Geothermal energy uses the heat from steam, boiling water or molten rock to do one of two things. It can directly warm buildings — a process known as geothermal heating — or generate electricity called geothermal power.

Geothermal power can come from dry steam power plants that use natural steam to power a turbine connected to a generator. Flash steam power plants create steam to carry out the same process.

Binary cycle power plants pass lower-temperature liquids through a heat exchange with a secondary fluid. Because the secondary fluid has a lower boiling point than water, the underground liquid’s heat makes it evaporate and the resulting steam drives turbines connected to a generator.

Hydroelectric Power

Hydroelectric power is one of the world’s most prominent renewable energy sources. It accounts for 31.5% of total renewable energy generation in the United States.
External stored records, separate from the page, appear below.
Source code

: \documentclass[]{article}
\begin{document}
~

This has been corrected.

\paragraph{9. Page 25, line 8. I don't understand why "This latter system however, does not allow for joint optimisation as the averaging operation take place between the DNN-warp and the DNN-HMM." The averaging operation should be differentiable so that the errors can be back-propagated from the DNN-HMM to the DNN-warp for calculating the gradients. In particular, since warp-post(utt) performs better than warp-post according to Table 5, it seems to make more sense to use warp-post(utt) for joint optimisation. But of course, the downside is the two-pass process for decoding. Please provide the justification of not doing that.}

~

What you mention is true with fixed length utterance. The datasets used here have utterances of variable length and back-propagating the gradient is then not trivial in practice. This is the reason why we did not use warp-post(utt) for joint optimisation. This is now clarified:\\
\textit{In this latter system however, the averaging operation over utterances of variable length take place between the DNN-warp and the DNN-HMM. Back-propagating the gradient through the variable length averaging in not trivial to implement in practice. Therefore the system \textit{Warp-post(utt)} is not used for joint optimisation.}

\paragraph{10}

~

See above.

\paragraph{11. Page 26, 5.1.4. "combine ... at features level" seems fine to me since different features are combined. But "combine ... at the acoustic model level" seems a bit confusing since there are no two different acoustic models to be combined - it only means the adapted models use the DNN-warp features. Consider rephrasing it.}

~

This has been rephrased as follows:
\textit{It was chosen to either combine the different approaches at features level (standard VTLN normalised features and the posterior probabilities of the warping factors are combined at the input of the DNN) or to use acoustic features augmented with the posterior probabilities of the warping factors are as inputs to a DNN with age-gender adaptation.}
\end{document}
Hydropower harnesses the energy from water stored in dams and flowing through rivers to create electricity. Many people consider it less sustainable than other types of renewable energy due to its environmental effects — dams can block fish from reaching spawning beds and disrupt natural flood cycles. Its efficacy also depends heavily on rainfall.

Nevertheless, hydropower is still greener than oil and gas, and many small businesses build microhydropower stations to generate electricity. A microhydropower station consists of a turbine, pump or waterwheel to turn the energy of flowing water into rotational energy. Then, a generator converts it into electricity.

Renewable Energy: The Way Forward

Fossil fuels won’t last forever. As businesses seek to mitigate their environmental impact, renewable energy is becoming mainstream. Solar panels, wind turbines and more can help companies achieve their sustainability goals while simultaneously lowering energy costs, benefitting both the environment and the economy.